» Description of the task
Set down each record below exactly as it stands. Pictures are not part of the copy.

» Data listing

..........

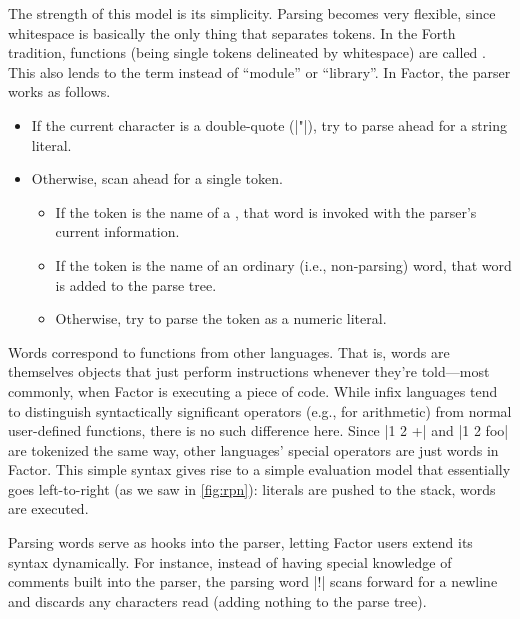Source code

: The strength of this model is its simplicity.  Parsing becomes very flexible,
since whitespace is basically the only thing that separates tokens.  In the
Forth tradition, functions (being single tokens delineated by whitespace) are
called .  This also lends to the term  instead of
``module'' or ``library''.   In Factor, the parser works as follows.
\begin{itemize}
  \item If the current character is a double-quote (\factor|"|), try to
        parse ahead for a string literal.
  \item Otherwise, scan ahead for a single token.
        \begin{itemize}
          \item If the token is the name of a , that word is
                invoked with the parser's current information.
          \item If the token is the name of an ordinary (i.e., non-parsing)
                word, that word is added to the parse tree.
          \item Otherwise, try to parse the token as a numeric literal.
        \end{itemize}
\end{itemize}

Words correspond to  functions from other languages.  That
is, words are themselves objects that just perform instructions whenever
they're told---most commonly, when Factor is executing a piece of code.  While
infix languages tend to distinguish syntactically significant operators (e.g.,
for arithmetic) from normal user-defined functions, there is no such difference
here.  Since \factor|1 2 +| and \factor|1 2 foo| are tokenized the same
way, other languages' special operators are just words in Factor.  This simple
syntax gives rise to a simple evaluation model that essentially goes
left-to-right (as we saw in \vref{fig:rpn}): literals are pushed to the stack,
words are executed.


Parsing words serve as hooks into the parser, letting Factor users extend its
syntax dynamically.  For instance, instead of having special knowledge of
comments built into the parser, the parsing word \factor|!| scans forward
for a newline and discards any characters read (adding nothing to the parse
tree).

..........

» Solution to the exercise
Source code

: The strength of this model is its simplicity.  Parsing becomes very flexible,
since whitespace is basically the only thing that separates tokens.  In the
Forth tradition, functions (being single tokens delineated by whitespace) are
called .  This also lends to the term  instead of
``module'' or ``library''.   In Factor, the parser works as follows.
\begin{itemize}
  \item If the current character is a double-quote (\factor|"|), try to
        parse ahead for a string literal.
  \item Otherwise, scan ahead for a single token.
        \begin{itemize}
          \item If the token is the name of a , that word is
                invoked with the parser's current information.
          \item If the token is the name of an ordinary (i.e., non-parsing)
                word, that word is added to the parse tree.
          \item Otherwise, try to parse the token as a numeric literal.
        \end{itemize}
\end{itemize}

Words correspond to  functions from other languages.  That
is, words are themselves objects that just perform instructions whenever
they're told---most commonly, when Factor is executing a piece of code.  While
infix languages tend to distinguish syntactically significant operators (e.g.,
for arithmetic) from normal user-defined functions, there is no such difference
here.  Since \factor|1 2 +| and \factor|1 2 foo| are tokenized the same
way, other languages' special operators are just words in Factor.  This simple
syntax gives rise to a simple evaluation model that essentially goes
left-to-right (as we saw in \vref{fig:rpn}): literals are pushed to the stack,
words are executed.


Parsing words serve as hooks into the parser, letting Factor users extend its
syntax dynamically.  For instance, instead of having special knowledge of
comments built into the parser, the parsing word \factor|!| scans forward
for a newline and discards any characters read (adding nothing to the parse
tree).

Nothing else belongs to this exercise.